=== Provided information ===
-=-=-=-=-

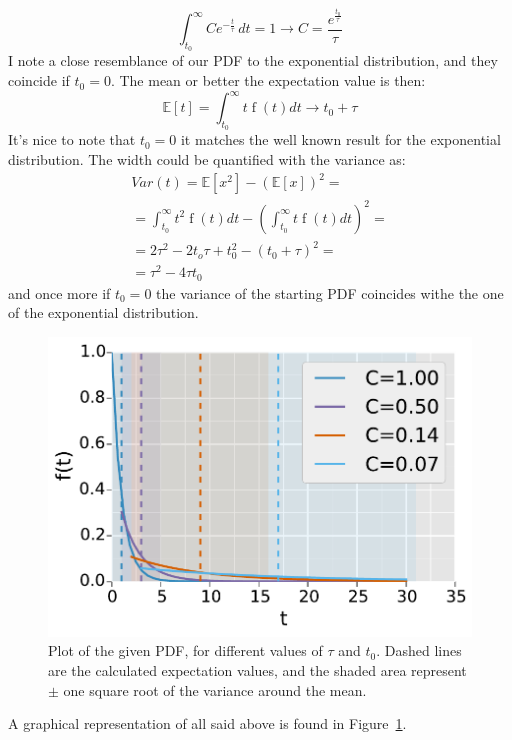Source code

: \documentclass[twocolumn,10]{article}
\begin{document}
	\begin{equation}
		\int_{t_{{0}}}^{\infty} C e^{- \frac{t}{\tau}}\, dt = 1 \longrightarrow C =  \frac{
		e^{
		\frac{t_0}{\tau}
		}}
		{\tau}
	\end{equation}
	I note a close resemblance of our PDF to the exponential distribution, and they coincide if $t_0 = 0$. 
	The mean or better the expectation  value is then:
	\begin{equation}
	\mathbb{E} [t] = \int_{t_0}^{\infty} t \operatorname{f}{(t) d t } \longrightarrow  t_0 + \tau
	\end{equation}
	It's nice to note that $t_0 = 0$ it matches the well known result for the exponential distribution.
	The width could be quantified with the variance as:
	\begin{multline}
		Var(t) = \mathbb{E}[x^2] - (\mathbb{E}[x])^2 = \\
		= 
		\int_{t_0}^{\infty} t^2 \operatorname{f}{(t) d t } 
		-(\int_{t_0}^{\infty} t \operatorname{f}{(t) d t })^2 = \\
		= 2 \tau ^ 2 - 2 t_o \tau +t_0 ^2  - ( t_0 + \tau ) ^ 2 = \\
		= \tau ^ 2 - 4 \tau t_0 
	\end{multline}
	and once more if $t_0 = 0 $ the variance of the starting PDF coincides withe the one of the exponential distribution. 
	\begin{figure}[htb]
		\begin{center}
			\includegraphics[width= 0.4 \textwidth]{fig/graph.pdf}
		\end{center}
		\caption{Plot of the given PDF, for different values of $ \tau $ and $t_0 $. Dashed lines are the calculated expectation values, and the shaded area represent $\pm$ one square root of the variance around the mean.}
		\label{fig:pdf}
	\end{figure}
	A graphical representation of all said above is found in Figure~\ref{fig:pdf}.
\end{document}
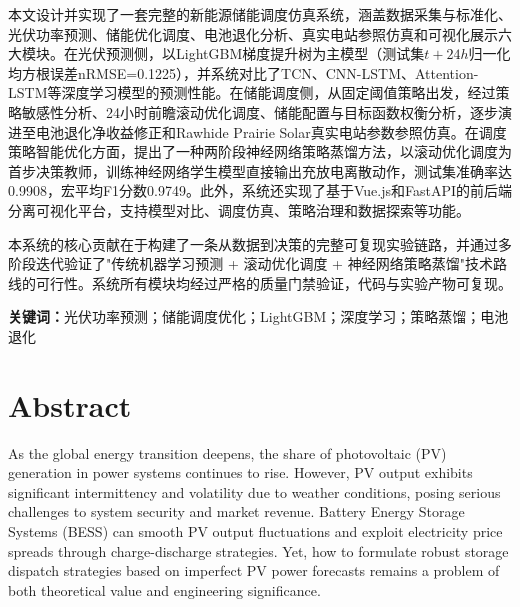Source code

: \documentclass[12pt,a4paper]{ctexbook}
\begin{document}
本文设计并实现了一套完整的新能源储能调度仿真系统，涵盖数据采集与标准化、光伏功率预测、储能优化调度、电池退化分析、真实电站参照仿真和可视化展示六大模块。在光伏预测侧，以LightGBM梯度提升树为主模型（测试集$t+24h$归一化均方根误差nRMSE=0.1225），并系统对比了TCN、CNN-LSTM、Attention-LSTM等深度学习模型的预测性能。在储能调度侧，从固定阈值策略出发，经过策略敏感性分析、24小时前瞻滚动优化调度、储能配置与目标函数权衡分析，逐步演进至电池退化净收益修正和Rawhide Prairie Solar真实电站参数参照仿真。在调度策略智能优化方面，提出了一种两阶段神经网络策略蒸馏方法，以滚动优化调度为首步决策教师，训练神经网络学生模型直接输出充放电离散动作，测试集准确率达0.9908，宏平均F1分数0.9749。此外，系统还实现了基于Vue.js和FastAPI的前后端分离可视化平台，支持模型对比、调度仿真、策略治理和数据探索等功能。

本系统的核心贡献在于构建了一条从数据到决策的完整可复现实验链路，并通过多阶段迭代验证了"传统机器学习预测 + 滚动优化调度 + 神经网络策略蒸馏"技术路线的可行性。系统所有模块均经过严格的质量门禁验证，代码与实验产物可复现。

\vspace{1cm}
\noindent\textbf{关键词：}光伏功率预测；储能调度优化；LightGBM；深度学习；策略蒸馏；电池退化

\newpage

\chapter*{Abstract}

As the global energy transition deepens, the share of photovoltaic (PV) generation in power systems continues to rise. However, PV output exhibits significant intermittency and volatility due to weather conditions, posing serious challenges to system security and market revenue. Battery Energy Storage Systems (BESS) can smooth PV output fluctuations and exploit electricity price spreads through charge-discharge strategies. Yet, how to formulate robust storage dispatch strategies based on imperfect PV power forecasts remains a problem of both theoretical value and engineering significance.
\end{document}
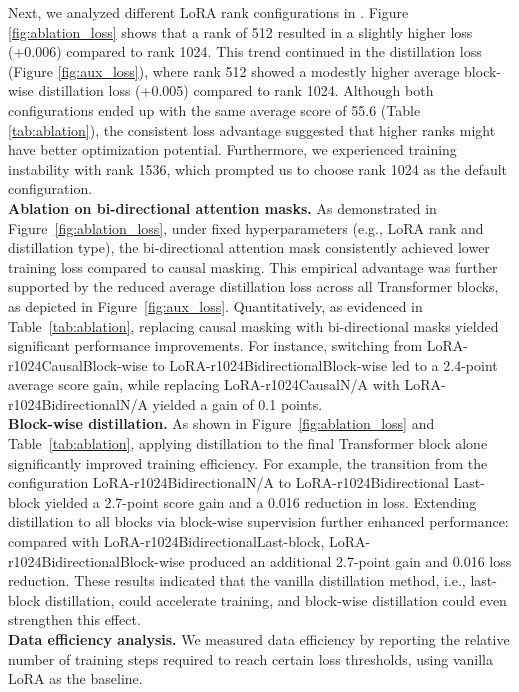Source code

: Next, we analyzed different LoRA rank configurations in \model{}. Figure \ref{fig:ablation_loss} shows that a rank of 512 resulted in a slightly higher loss (+0.006) compared to rank 1024. This trend continued in the distillation loss (Figure \ref{fig:aux_loss}), where rank 512 showed a modestly higher average block-wise distillation loss (+0.005) compared to rank 1024. Although both configurations ended up with the same average score of 55.6 (Table \ref{tab:ablation}), the consistent loss advantage suggested that higher ranks might have better optimization potential. Furthermore, we experienced training instability with rank 1536, which prompted us to choose rank 1024 as the default configuration.
\\
\textbf{Ablation on bi-directional attention masks.} 
As demonstrated in Figure~\ref{fig:ablation_loss}, under fixed hyperparameters (e.g., LoRA rank and distillation type), the bi-directional attention mask consistently achieved lower training loss compared to causal masking. This empirical advantage was further supported by the reduced average distillation loss across all Transformer blocks, as depicted in Figure~\ref{fig:aux_loss}. Quantitatively, as evidenced in Table~\ref{tab:ablation}, replacing causal masking with bi-directional masks yielded significant performance improvements. For instance, switching from LoRA-r1024\textbar Causal\textbar Block-wise to LoRA-r1024\textbar Bidirectional\textbar Block-wise led to a 2.4-point average score gain, while replacing LoRA-r1024\textbar Causal\textbar N/A with LoRA-r1024\textbar Bidirectional\textbar N/A yielded a gain of 0.1 points.  
\\
\textbf{Block-wise distillation.} As shown in Figure~\ref{fig:ablation_loss} and Table~\ref{tab:ablation}, applying distillation to the final Transformer block alone significantly improved training efficiency. For example, the transition from the configuration LoRA-r1024\textbar{}Bidirectional\textbar{}N/A to LoRA-r1024\textbar{}Bidirectional\textbar{} Last-block yielded a 2.7-point score gain and a 0.016 reduction in loss. Extending distillation to all blocks via block-wise supervision further enhanced performance: compared with LoRA-r1024\textbar{}Bidirectional\textbar{}Last-block, LoRA-r1024\textbar{}Bidirectional\textbar{}Block-wise produced an additional 2.7-point gain and 0.016 loss reduction. These results indicated that the vanilla distillation method, i.e., last-block distillation, could accelerate training, and block-wise distillation could even strengthen this effect.
\\
\textbf{Data efficiency analysis.} We measured data efficiency by reporting the relative number of training steps required to reach certain loss thresholds, using vanilla LoRA as the baseline. 

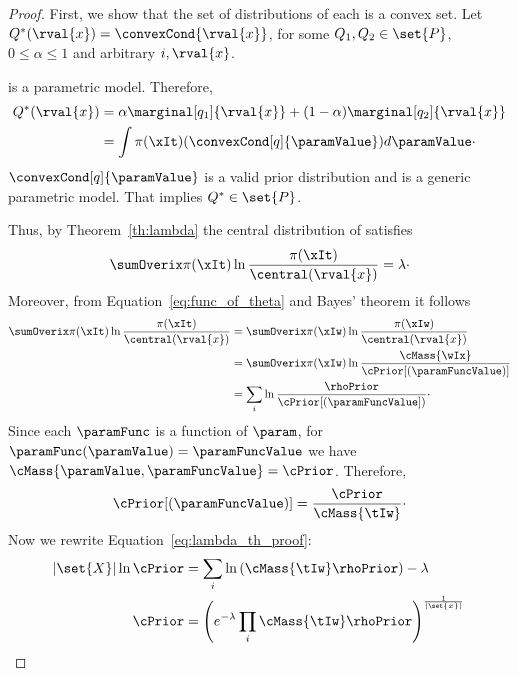\begin{proof}
    First, we show that the set of distributions of each \Qvar is a convex set.
    Let $Q^*(\rval{x}) = \convexCond{\rval{x}}$, for some $Q_1, Q_2 \in \set{P}$, $0 \leq \alpha \leq 1$ and
    arbitrary $i, \rval{x}$.

    \Mt is a parametric model.
    Therefore,
    \begin{align*}
        Q^*(\rval{x}) &= \alpha \marginal[q_1]{\rval{x}} + (1 - \alpha) \marginal[q_2]{\rval{x}}\\
        &= \int \pi(\xIt) (\convexCond[q]{\paramValue}) d\paramValue\cdot
    \end{align*}
    $\convexCond[q]{\paramValue}$ is a valid prior distribution and \Mt is a generic parametric model.
    That implies $Q^* \in \set{P}$.

    Thus, by Theorem~\ref{th:lambda} the central distribution of  satisfies
    \begin{equation}
        \sumOverix \pi(\xIt) \ln \frac{\pi(\xIt)}{\central(\rval{x})} = \lambda\cdot
        \label{eq:lambda_th_proof}
    \end{equation}
    Moreover, from Equation~\ref{eq:func_of_theta} and Bayes' theorem it follows
    \begin{align*}
        \sumOverix \pi(\xIt) \ln \frac{\pi(\xIt)}{\central(\rval{x})}
        &= \sumOverix \pi(\xIw) \ln \frac{\pi(\xIw)}{\central(\rval{x})}\\
        &= \sumOverix \pi(\xIw) \ln \frac{\cMass{\wIx}}{\cPrior[(\paramFuncValue)]}\\
        &= \sum_i \ln \frac{\rhoPrior}{\cPrior[(\paramFuncValue])}\cdot
    \end{align*}
    Since each $\paramFunc$ is a function of $\param$, for $\paramFunc(\paramValue) = \paramFuncValue$
    we have $\cMass{\paramValue, \paramFuncValue}=\cPrior$.
    Therefore,
    \begin{equation*}
        \cPrior[(\paramFuncValue)] = \frac{\cPrior}{\cMass{\tIw}}\cdot
    \end{equation*}
    Now we rewrite Equation~\ref{eq:lambda_th_proof}:
    \begin{align*}
        |\set{X}| \ln \cPrior &= \sum_i \ln \left(\cMass{\tIw} \rhoPrior \right) - \lambda\\
        \cPrior &= \left( e^{-\lambda} \prod_i \cMass{\tIw} \rhoPrior \right)^{\frac{1}{|\set{x}|}} \qedhere
    \end{align*}
\end{proof}



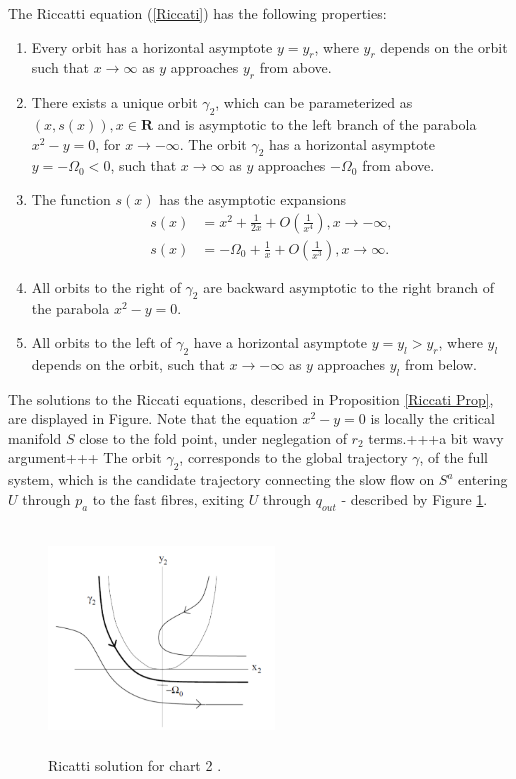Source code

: \begin{prop}\label{Riccati Prop} 
The Riccatti equation (\ref{Riccati}) has the following properties:
\begin{enumerate}
\item Every orbit has a horizontal asymptote $y=y_r$, where $y_r$ depends on the orbit such that $x \to \infty$ as $y$ approaches $y_r$ from above.
\item There exists a unique orbit $\gamma_2$, which can be parameterized as $(x,s(x)), x \in \mathbf{R}$ and is asymptotic to the left branch of the parabola $x^2 - y = 0$, for $x \to - \infty$. The orbit $\gamma_2$ has a horizontal asymptote $y= - \Omega_0 <0$, such that $x \to \infty$ as $y$ approaches $-\Omega_0$ from above.
\item The function $s(x)$ has the asymptotic expansions
\begin{align*}
s(x) &= x^2 + \frac{1}{2x} + O\left( \frac{1}{x^4} \right), x \to -\infty,\\
s(x) &= -\Omega_0 + \frac{1}{x} + O\left( \frac{1}{x^3} \right), x \to \infty.
\end{align*}
\item All orbits to the right of $\gamma_2$  are backward asymptotic to the right branch of the parabola $x^2-y=0$.
\item All orbits to the left of $\gamma_2$ have a horizontal asymptote $y=y_l>y_r$, where $y_l$ depends on the orbit, such that $x \to -\infty$ as $y$ approaches $y_l$ from below.
\end{enumerate}
\end{prop}

The solutions to the Riccati equations, described in Proposition \ref{Riccati Prop}, are displayed in Figure. Note that the equation $x^2 - y=0$ is locally the critical manifold $S$ close to the fold point, under neglegation of $r_2$ terms.+++a bit wavy argument+++
The orbit $\gamma_2$, corresponds to the global trajectory $\gamma$, of the full system, which is the candidate trajectory connecting the slow flow on $S^a$ entering $U$ through $p_a$ to the fast fibres, exiting $U$ through $q_{out}$ - described by Figure \ref{fig: Ricatti Sol}. 
\begin{figure}[h!]\centering
	\includegraphics[height=6cm,width=6cm]{Images/Dynamics_in_K2}
	\caption{Ricatti solution for chart 2 \citep{krupa2001}.}
	\label{fig: Ricatti Sol}
\end{figure}\newpage
 

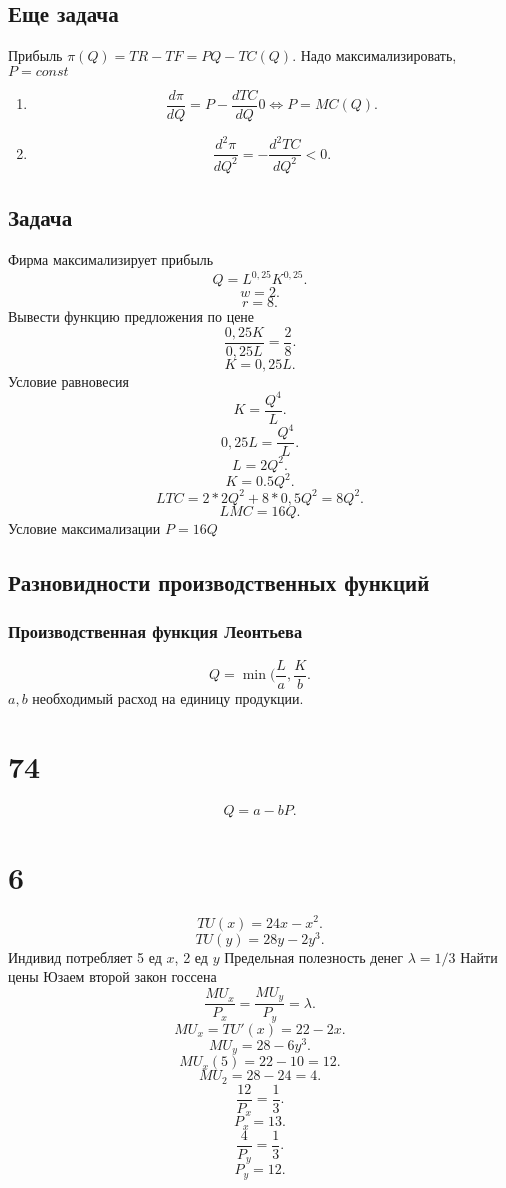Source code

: \documentclass[14pt]{extarticle}
\begin{document}
\subsection{Еще задача}
Прибыль $\pi(Q) = TR - TF = PQ  - TC(Q)$. Надо максимализировать, $P = const$
\begin{enumerate}
    \item 
        \[
        \frac{d \pi}{d Q} = P - \frac{d TC}{d Q} 0 \iff P = M C(Q)
        .\] 
    \item 
        \[
        \frac{d^2 \pi}{d Q^2} = - \frac{d^2 TC}{d Q^2} < 0
        .\] 
\end{enumerate}
\subsection{Задача}
Фирма максимализирует прибыль
\[
Q = L^{0,25}K^{0,25}
.\] 
\[
w = 2
.\] 
\[
r = 8
.\] 
Вывести функцию предложения по цене
\[
\frac{0,25 K}{0,25 L} = \frac{2}{8}
.\] 
\[
K =0,25 L
.\] 
Условие равновесия
\[
    K = \frac{Q^{4}}{L}
.\] 
\[
0,25 L =\frac{Q^{4}}{L}
.\] 
\[
L = 2 Q ^2
.\] 
\[
K =0.5 Q^2
.\] 
\[
    LTC = 2 * 2Q^2 + 8 * 0,5 Q^2 = 8 Q ^2
.\] 
\[
LMC = 16 Q
.\] 
Условие максимализации $P = 16 Q$
\subsection{Разновидности производственных функций}
\subsubsection{Производственная функция Леонтьева}
 \[
     Q = \min{(\frac{L}{a},\frac{K}{b}}
.\] 
$a,b$ необходимый расход на единицу продукции.
\section{74}
\[
Q = a - bP
.\] 
\section*{6}
\[
TU(x) = 24x - x^2
.\] 
\[
TU(y) = 28y - 2y^{3}
.\] 
Индивид потребляет 5 ед  $x$, 2 ед  $y$
Предельная полезность денег $\lambda = 1/3$
Найти цены
Юзаем второй закон госсена
\[
\frac{MU_{x}}{P_{x}} = \frac{MU_{y}}{P_{y}} = \lambda
.\] 
\[
MU_{x} = TU'(x) = 22 -2x
.\] 
\[
MU_{y} = 28 - 6y^{3}
.\] 
\[
MU_{x}(5) = 22 - 10 = 12
.\] 
\[
MU_{2} = 28 - 24 = 4
.\] 
\[
\frac{12}{P_{x}} = \frac{1}{3}
.\] 
\[
P_{x}=  13
.\] 
\[
\frac{4}{P_{y}} = \frac{1}{3}
.\] 
\[
P_{y} = 12
.\] 
\end{document}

-=-=-=-=-

Each line in which the string "mean" is found must be copied from the data.

	The mean or better the expectation  value is then:
		\caption{Plot of the given PDF, for different values of $ \tau $ and $t_0 $. Dashed lines are the calculated expectation values, and the shaded area represent $\pm$ one square root of the variance around the mean.}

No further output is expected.